Dans le village de pêcheurs de Ngaolé, dans le nord du Sénégal, les habitants récitent de longs poèmes traditionnels, appelés les pekaans, pour apaiser les esprits de l’eau vivant dans le fleuve Sénégal tout proche. Les pêcheurs et leur communauté pensent que ces paroles participent à la protection contre les nombreux crocodiles qui peuplent les rives rouges et boueuses du fleuve. Cela dit, le désert du Sahara n’étant pas loin, les crocodiles ne sont pas le seul problème auquel doit faire face la population locale.
Pour Ousmane Ly, un pasteur de 59 ans vivant près du village, survivre devient de plus en plus difficile. Il confie que les pasteurs ont de moins en moins de bêtes et qu’ils doivent les déplacer toujours plus tôt dans l’année et toujours plus loin pour trouver des pâturages. Cette situation s’explique évidemment par le changement climatique et la sécheresse prolongée, auxquels s’ajoutent la surexploitation des eaux souterraines et la pollution, mais Ousmane y voit aussi la marque de l’explosion démographique, de l’expansion des villages alentours et des besoins en eau des grands projets d’irrigation à proximité.
Tout cela fait que les agriculteurs et les pasteurs se disputent de plus en plus les ressources en eau. Au fil de leurs déplacements, les pasteurs ont besoin d’eau pour leurs bêtes mais les agriculteurs ne sont pas toujours disposés à partager leurs ressources limitées.
C’est précisément pour lutter contre ce type de tensions que l’Organisation des Nations Unies pour l’alimentation et l’agriculture (FAO) a entrepris d’étudier le régime foncier de l’eau dans la région. L’idée est d’analyser les liens de la population avec les ressources en eau, qu’ils reposent sur des textes officiels ou sur des coutumes et des traditions, et de favoriser la cohésion sociale et les bonnes relations entre les différents usagers.
De nombreuses personnes, en particulier dans les pays en développement, se réfèrent à la coutume, qui a cours depuis des générations, plutôt qu’au droit écrit. Il n’est pas difficile d’imaginer les points d’achoppement.

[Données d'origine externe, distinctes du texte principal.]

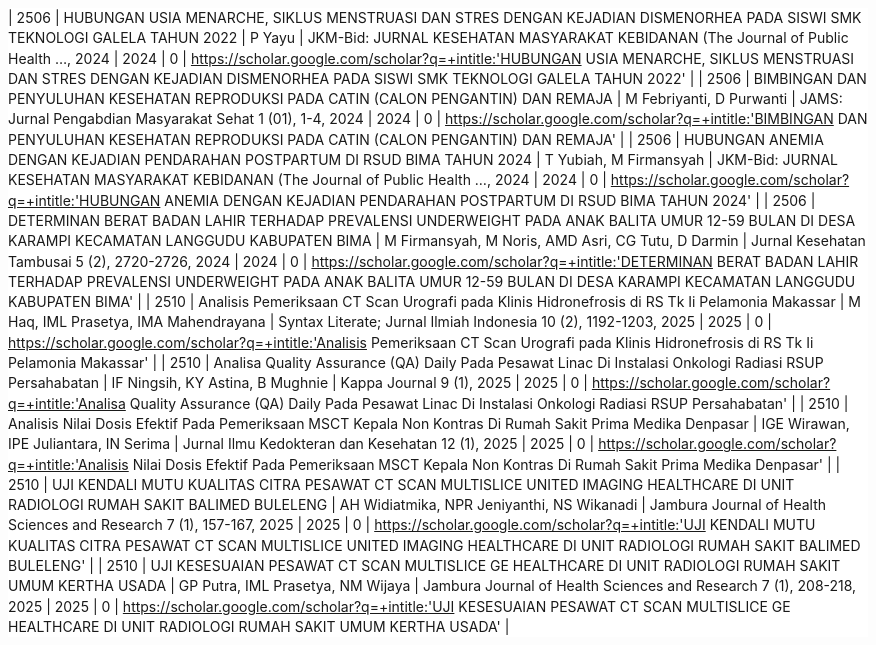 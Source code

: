 |   2506 | HUBUNGAN USIA MENARCHE, SIKLUS MENSTRUASI DAN STRES DENGAN KEJADIAN DISMENORHEA PADA SISWI SMK TEKNOLOGI GALELA TAHUN 2022                                                        | P Yayu                                                                      | JKM-Bid: JURNAL KESEHATAN MASYARAKAT KEBIDANAN (The Journal of Public Health …, 2024 |   2024 |           0 | https://scholar.google.com/scholar?q=+intitle:'HUBUNGAN USIA MENARCHE, SIKLUS MENSTRUASI DAN STRES DENGAN KEJADIAN DISMENORHEA PADA SISWI SMK TEKNOLOGI GALELA TAHUN 2022'                                                        |
|   2506 | BIMBINGAN DAN PENYULUHAN KESEHATAN REPRODUKSI PADA CATIN (CALON PENGANTIN) DAN REMAJA                                                                                             | M Febriyanti, D Purwanti                                                    | JAMS: Jurnal Pengabdian Masyarakat Sehat 1 (01), 1-4, 2024                           |   2024 |           0 | https://scholar.google.com/scholar?q=+intitle:'BIMBINGAN DAN PENYULUHAN KESEHATAN REPRODUKSI PADA CATIN (CALON PENGANTIN) DAN REMAJA'                                                                                             |
|   2506 | HUBUNGAN ANEMIA DENGAN KEJADIAN PENDARAHAN POSTPARTUM DI RSUD BIMA TAHUN 2024                                                                                                     | T Yubiah, M Firmansyah                                                      | JKM-Bid: JURNAL KESEHATAN MASYARAKAT KEBIDANAN (The Journal of Public Health …, 2024 |   2024 |           0 | https://scholar.google.com/scholar?q=+intitle:'HUBUNGAN ANEMIA DENGAN KEJADIAN PENDARAHAN POSTPARTUM DI RSUD BIMA TAHUN 2024'                                                                                                     |
|   2506 | DETERMINAN BERAT BADAN LAHIR TERHADAP PREVALENSI UNDERWEIGHT PADA ANAK BALITA UMUR 12-59 BULAN DI DESA KARAMPI KECAMATAN LANGGUDU KABUPATEN BIMA                                  | M Firmansyah, M Noris, AMD Asri, CG Tutu, D Darmin                          | Jurnal Kesehatan Tambusai 5 (2), 2720-2726, 2024                                     |   2024 |           0 | https://scholar.google.com/scholar?q=+intitle:'DETERMINAN BERAT BADAN LAHIR TERHADAP PREVALENSI UNDERWEIGHT PADA ANAK BALITA UMUR 12-59 BULAN DI DESA KARAMPI KECAMATAN LANGGUDU KABUPATEN BIMA'                                  |
|   2510 | Analisis Pemeriksaan CT Scan Urografi pada Klinis Hidronefrosis di RS Tk Ii Pelamonia Makassar                                                                                    | M Haq, IML Prasetya, IMA Mahendrayana                                       | Syntax Literate; Jurnal Ilmiah Indonesia 10 (2), 1192-1203, 2025                     |   2025 |           0 | https://scholar.google.com/scholar?q=+intitle:'Analisis Pemeriksaan CT Scan Urografi pada Klinis Hidronefrosis di RS Tk Ii Pelamonia Makassar'                                                                                    |
|   2510 | Analisa Quality Assurance (QA) Daily Pada Pesawat Linac Di Instalasi Onkologi Radiasi RSUP Persahabatan                                                                           | IF Ningsih, KY Astina, B Mughnie                                            | Kappa Journal 9 (1), 2025                                                            |   2025 |           0 | https://scholar.google.com/scholar?q=+intitle:'Analisa Quality Assurance (QA) Daily Pada Pesawat Linac Di Instalasi Onkologi Radiasi RSUP Persahabatan'                                                                           |
|   2510 | Analisis Nilai Dosis Efektif Pada Pemeriksaan MSCT Kepala Non Kontras Di Rumah Sakit Prima Medika Denpasar                                                                        | IGE Wirawan, IPE Juliantara, IN Serima                                      | Jurnal Ilmu Kedokteran dan Kesehatan 12 (1), 2025                                    |   2025 |           0 | https://scholar.google.com/scholar?q=+intitle:'Analisis Nilai Dosis Efektif Pada Pemeriksaan MSCT Kepala Non Kontras Di Rumah Sakit Prima Medika Denpasar'                                                                        |
|   2510 | UJI KENDALI MUTU KUALITAS CITRA PESAWAT CT SCAN MULTISLICE UNITED IMAGING HEALTHCARE DI UNIT RADIOLOGI RUMAH SAKIT BALIMED BULELENG                                               | AH Widiatmika, NPR Jeniyanthi, NS Wikanadi                                  | Jambura Journal of Health Sciences and Research 7 (1), 157-167, 2025                 |   2025 |           0 | https://scholar.google.com/scholar?q=+intitle:'UJI KENDALI MUTU KUALITAS CITRA PESAWAT CT SCAN MULTISLICE UNITED IMAGING HEALTHCARE DI UNIT RADIOLOGI RUMAH SAKIT BALIMED BULELENG'                                               |
|   2510 | UJI KESESUAIAN PESAWAT CT SCAN MULTISLICE GE HEALTHCARE DI UNIT RADIOLOGI RUMAH SAKIT UMUM KERTHA USADA                                                                           | GP Putra, IML Prasetya, NM Wijaya                                           | Jambura Journal of Health Sciences and Research 7 (1), 208-218, 2025                 |   2025 |           0 | https://scholar.google.com/scholar?q=+intitle:'UJI KESESUAIAN PESAWAT CT SCAN MULTISLICE GE HEALTHCARE DI UNIT RADIOLOGI RUMAH SAKIT UMUM KERTHA USADA'                                                                           |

«Les populations rurales ont leurs propres mécanismes d’arbitrage qui fonctionnent, le plus souvent, jusqu’à ce qu’entre en jeu un usager avec de grands besoins ou qu’un grand barrage soit construit. C’est pourquoi le régime foncier de l’eau est si important. Il permet aux acteurs d’examiner ces différents ensembles de règles et de veiller à ce que tout le monde puisse avoir accès à l’eau et ce en étant protégé par le droit», explique M. Benjamin Kiersch, Coordinateur mondial du projet KnoWat – Knowing water better («Mieux connaître l’eau») de la FAO, qui est en charge de l’étude du régime foncier de l’eau.